Robotics' Gemma moment

SmolVLA from Hugging Face is one of the more exciting open-source releases because it moves the AI debate out of the chat box. Here, the focus is on models that can connect vision, language, and action.

VLA stands for vision-language-action. The model is designed to understand visual input, language commands, and the actions a robot can perform.

2025
launch
LeRobot
ecosystem
VLA
vision, language and action

Why SmolVLA is interesting

Robotics has traditionally required expensive hardware, closed systems, and specialized labs. SmolVLA points toward a more open model: shared datasets, more affordable robot arms, GitHub code, and models on Hugging Face.

This means more people can experiment with robot learning without building everything from scratch.

Open-source robotics becomes important when the model, the data, and the hardware can be learned from together.
SmolVLA makes open-source robotics less science fiction - Bilde 1

LeRobot as infrastructure

SmolVLA builds on LeRobot, Hugging Face's open framework for robotics.

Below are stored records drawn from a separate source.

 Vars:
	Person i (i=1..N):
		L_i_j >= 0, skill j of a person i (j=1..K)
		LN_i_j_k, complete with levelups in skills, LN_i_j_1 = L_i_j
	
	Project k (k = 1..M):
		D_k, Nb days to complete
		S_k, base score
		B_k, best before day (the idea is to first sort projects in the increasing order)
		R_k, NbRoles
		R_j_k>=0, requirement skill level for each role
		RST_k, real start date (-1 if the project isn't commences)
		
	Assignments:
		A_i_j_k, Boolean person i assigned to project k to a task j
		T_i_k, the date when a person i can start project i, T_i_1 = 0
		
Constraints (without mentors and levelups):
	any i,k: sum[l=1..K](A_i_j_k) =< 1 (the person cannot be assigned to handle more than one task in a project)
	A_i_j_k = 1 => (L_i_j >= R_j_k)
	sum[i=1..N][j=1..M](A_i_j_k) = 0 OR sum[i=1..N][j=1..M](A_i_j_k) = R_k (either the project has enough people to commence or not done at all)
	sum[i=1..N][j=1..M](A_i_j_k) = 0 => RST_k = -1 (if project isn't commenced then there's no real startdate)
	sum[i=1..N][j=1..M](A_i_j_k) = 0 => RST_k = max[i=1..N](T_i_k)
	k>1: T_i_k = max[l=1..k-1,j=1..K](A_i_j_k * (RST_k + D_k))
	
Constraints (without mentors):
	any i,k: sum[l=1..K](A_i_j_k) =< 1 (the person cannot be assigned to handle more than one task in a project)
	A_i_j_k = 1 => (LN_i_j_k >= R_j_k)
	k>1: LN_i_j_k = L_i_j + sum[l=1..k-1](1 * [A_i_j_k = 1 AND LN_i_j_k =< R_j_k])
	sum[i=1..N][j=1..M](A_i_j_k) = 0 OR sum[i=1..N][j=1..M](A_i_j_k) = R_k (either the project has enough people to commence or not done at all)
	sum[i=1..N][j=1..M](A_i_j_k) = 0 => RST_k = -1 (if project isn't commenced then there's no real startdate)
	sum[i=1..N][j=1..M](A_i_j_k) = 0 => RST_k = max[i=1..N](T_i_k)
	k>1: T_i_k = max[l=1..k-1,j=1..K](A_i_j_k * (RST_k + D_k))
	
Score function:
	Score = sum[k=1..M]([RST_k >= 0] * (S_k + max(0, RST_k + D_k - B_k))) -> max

This makes the model more practical: you don't just get a weight file, but an ecosystem for datasets, training, evaluation, and robot setup.

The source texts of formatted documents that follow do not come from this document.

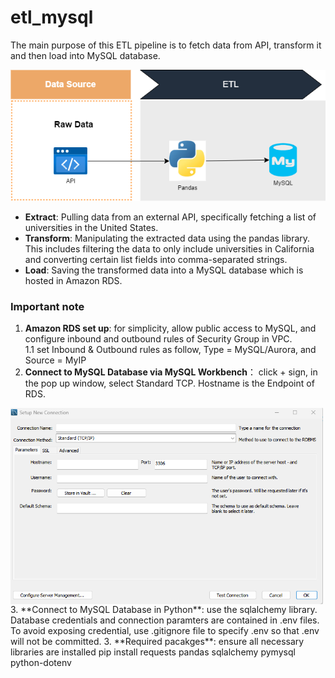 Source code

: # etl_mysql

The main purpose of this ETL pipeline is to fetch data from API, transform it and then load into MySQL database.

![etl overview](images/etl.png)

- **Extract**: Pulling data from an external API, specifically fetching a list of universities in the United States.
- **Transform**: Manipulating the extracted data using the pandas library. This includes filtering the data to only include universities in California and converting certain list fields into comma-separated strings.
- **Load**: Saving the transformed data into a MySQL database which is hosted in Amazon RDS.

### Important note
1. **Amazon RDS set up**: for simplicity, allow public access to MySQL, and configure inbound and outbound rules of Security Group in VPC.  
1.1 set Inbound & Outbound rules as follow, Type = MySQL/Aurora, and Source = MyIP  
2. **Connect to MySQL Database via MySQL Workbench**： click + sign, in the pop up window, select Standard TCP. Hostname is the Endpoint of RDS.
<img src="images/workbench.png" alt="Screenshot of the project" width="500" style="display: block; margin-left: 0;">
3. **Connect to MySQL Database in Python**: use the sqlalchemy library. Database credentials and connection paramters are contained in .env files. To avoid exposing credential, use .gitignore file to specify .env so that .env will not be committed.  
3. **Required pacakges**: ensure all necessary libraries are installed
    pip install requests pandas sqlalchemy pymysql python-dotenv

For Norway, this could prove useful in education, automation, aquaculture, warehousing, laboratories, and small industrial environments that want to test robot AI without purchasing a fully closed platform.

Not humanoid hype

SmolVLA should not be read as a sign that everyone will soon have perfect robots at home. The practical breakthrough is far less dramatic: a lower barrier to experimentation.

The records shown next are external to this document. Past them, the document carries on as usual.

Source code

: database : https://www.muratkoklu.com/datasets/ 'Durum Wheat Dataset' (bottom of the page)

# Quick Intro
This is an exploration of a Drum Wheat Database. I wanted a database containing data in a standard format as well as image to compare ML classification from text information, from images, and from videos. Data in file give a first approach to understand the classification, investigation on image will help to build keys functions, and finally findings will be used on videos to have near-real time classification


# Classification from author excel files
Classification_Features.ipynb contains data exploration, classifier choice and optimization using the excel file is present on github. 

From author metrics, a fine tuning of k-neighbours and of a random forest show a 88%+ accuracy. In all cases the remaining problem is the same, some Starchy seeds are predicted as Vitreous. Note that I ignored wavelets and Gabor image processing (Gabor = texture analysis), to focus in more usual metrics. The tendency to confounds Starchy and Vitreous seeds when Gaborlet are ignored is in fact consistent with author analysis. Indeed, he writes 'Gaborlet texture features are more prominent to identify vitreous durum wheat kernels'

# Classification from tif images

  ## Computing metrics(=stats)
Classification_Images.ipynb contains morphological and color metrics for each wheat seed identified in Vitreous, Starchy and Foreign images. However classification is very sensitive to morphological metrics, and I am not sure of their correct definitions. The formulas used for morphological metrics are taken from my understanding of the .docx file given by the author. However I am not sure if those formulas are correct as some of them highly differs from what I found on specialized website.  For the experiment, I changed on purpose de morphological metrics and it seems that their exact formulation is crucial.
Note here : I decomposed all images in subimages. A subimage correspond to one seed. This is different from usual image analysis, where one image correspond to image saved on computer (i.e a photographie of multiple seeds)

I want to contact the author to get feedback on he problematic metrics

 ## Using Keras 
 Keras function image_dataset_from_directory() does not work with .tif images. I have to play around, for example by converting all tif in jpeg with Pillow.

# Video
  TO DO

Robots fail physically. They can drop objects, collide, be miscalibrated, or misread their environment. This is why open-source robotics must be more safety-oriented than ordinary software.

A robot model doesn't just need to be smart. It needs to be safe in the space it moves through.

Conclusion

SmolVLA makes robotics more accessible, more learnable, and more community-driven. That matters because the AI of the future won't just write text — it will need to understand and act in the physical world.

For Norwegian communities, this is a good time to start small: a robot arm on the table, open datasets, clear safety boundaries, and hands-on learning.